Christian Bale is morphed into Irving Rosenfield, an overweight, balding con artist who spends just much time on his comb-over as he does on his hustles. On one arm, he has Sydney Prosser (Amy Adams) a fellow trickster who helps him carry out numerous loan scams, whilst on the other arm is his trophy wife Rosalyn, played like a hyena in a jumpsuit by Jennifer Lawrence, who seemingly aware of his infidelity refuse to divorce him. Which is fine by Irving. After they are busted by the FBI, Agent Richie Di Maso (A pubic haired Bradley Cooper) forces them to help set up a honey trap for corrupt politicians including coiffured Mayor Carmin Polito (Jeremy Renner).
American Hustle is like a heady cocktail of two-thirds Goodfellas to one-third Boogie Nights.
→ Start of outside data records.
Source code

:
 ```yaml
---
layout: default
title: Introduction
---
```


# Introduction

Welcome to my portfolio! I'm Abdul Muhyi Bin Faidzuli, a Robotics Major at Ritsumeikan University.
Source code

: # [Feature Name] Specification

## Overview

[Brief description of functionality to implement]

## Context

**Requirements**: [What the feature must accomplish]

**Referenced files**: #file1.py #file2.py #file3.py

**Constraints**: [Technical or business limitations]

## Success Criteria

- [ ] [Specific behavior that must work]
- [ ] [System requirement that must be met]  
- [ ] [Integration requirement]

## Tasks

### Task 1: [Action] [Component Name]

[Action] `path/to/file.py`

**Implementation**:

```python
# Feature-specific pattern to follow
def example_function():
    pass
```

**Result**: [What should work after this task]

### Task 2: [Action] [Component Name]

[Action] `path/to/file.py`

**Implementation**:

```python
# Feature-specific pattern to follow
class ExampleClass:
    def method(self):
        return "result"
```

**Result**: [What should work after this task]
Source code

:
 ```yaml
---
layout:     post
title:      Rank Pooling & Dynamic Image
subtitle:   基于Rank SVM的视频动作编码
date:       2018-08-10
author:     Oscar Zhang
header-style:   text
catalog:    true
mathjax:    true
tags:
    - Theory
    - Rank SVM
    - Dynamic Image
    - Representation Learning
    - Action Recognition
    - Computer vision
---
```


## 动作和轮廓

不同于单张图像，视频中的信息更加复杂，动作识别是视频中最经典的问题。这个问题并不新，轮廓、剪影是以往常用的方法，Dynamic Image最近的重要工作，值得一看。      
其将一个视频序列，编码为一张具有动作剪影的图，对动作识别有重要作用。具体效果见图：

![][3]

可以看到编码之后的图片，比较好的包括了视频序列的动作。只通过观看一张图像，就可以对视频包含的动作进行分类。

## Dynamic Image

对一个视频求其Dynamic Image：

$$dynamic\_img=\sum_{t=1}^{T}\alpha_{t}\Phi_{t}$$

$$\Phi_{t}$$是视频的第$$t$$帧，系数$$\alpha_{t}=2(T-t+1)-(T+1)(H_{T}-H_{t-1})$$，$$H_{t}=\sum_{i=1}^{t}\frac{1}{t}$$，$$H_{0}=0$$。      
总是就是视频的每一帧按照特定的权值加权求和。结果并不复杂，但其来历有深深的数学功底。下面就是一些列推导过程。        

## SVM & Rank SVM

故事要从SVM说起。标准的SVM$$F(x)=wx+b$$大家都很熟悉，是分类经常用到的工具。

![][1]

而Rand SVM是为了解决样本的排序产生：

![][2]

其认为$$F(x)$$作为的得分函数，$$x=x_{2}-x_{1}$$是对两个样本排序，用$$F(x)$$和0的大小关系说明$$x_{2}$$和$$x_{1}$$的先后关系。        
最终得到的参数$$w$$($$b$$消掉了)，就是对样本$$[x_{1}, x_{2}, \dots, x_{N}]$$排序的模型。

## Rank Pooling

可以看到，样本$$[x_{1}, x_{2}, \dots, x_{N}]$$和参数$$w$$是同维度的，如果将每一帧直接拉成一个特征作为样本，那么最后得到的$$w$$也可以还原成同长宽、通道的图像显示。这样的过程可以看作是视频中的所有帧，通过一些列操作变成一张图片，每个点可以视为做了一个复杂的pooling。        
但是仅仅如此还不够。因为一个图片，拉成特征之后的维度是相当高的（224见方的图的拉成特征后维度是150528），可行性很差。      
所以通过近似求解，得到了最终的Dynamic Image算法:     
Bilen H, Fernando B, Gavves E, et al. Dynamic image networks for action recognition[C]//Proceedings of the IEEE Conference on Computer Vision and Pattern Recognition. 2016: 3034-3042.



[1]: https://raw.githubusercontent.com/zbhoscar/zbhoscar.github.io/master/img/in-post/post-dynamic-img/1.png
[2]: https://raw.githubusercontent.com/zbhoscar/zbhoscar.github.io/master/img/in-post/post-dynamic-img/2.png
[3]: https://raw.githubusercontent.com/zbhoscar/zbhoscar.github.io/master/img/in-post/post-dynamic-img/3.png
It zips along fair old pace as Cooper dances his way into Adams’ pants, whilst Bale develops bromantic feelings for Renner, seeing a kindred spirit in him. Everyone is on fine form. Bale reminding everyone that he can play a damn site more than a millionaire dicking around in a bat suit, and Adams giving a stellar performance as proof that hell hath no fury like a woman scorned. Meanwhile, although Cooper and Lawrence share little screentime together, they both surpass their performances in O’Russell’s optimistic outlook on mental illness, Silver Linings Playbook.
Irving et al are fully fleshed characters that have a life off camera and this in part to the terrific script co-written by O’Russell. It positively sizzles with comedic dialogue even when the story is, it’s fair to say, in fear of being crushed by the weight of its own convolution.
American Hustle is a funny and engaging movie that made us want to watch it again as soon as it was finished. A definite must see!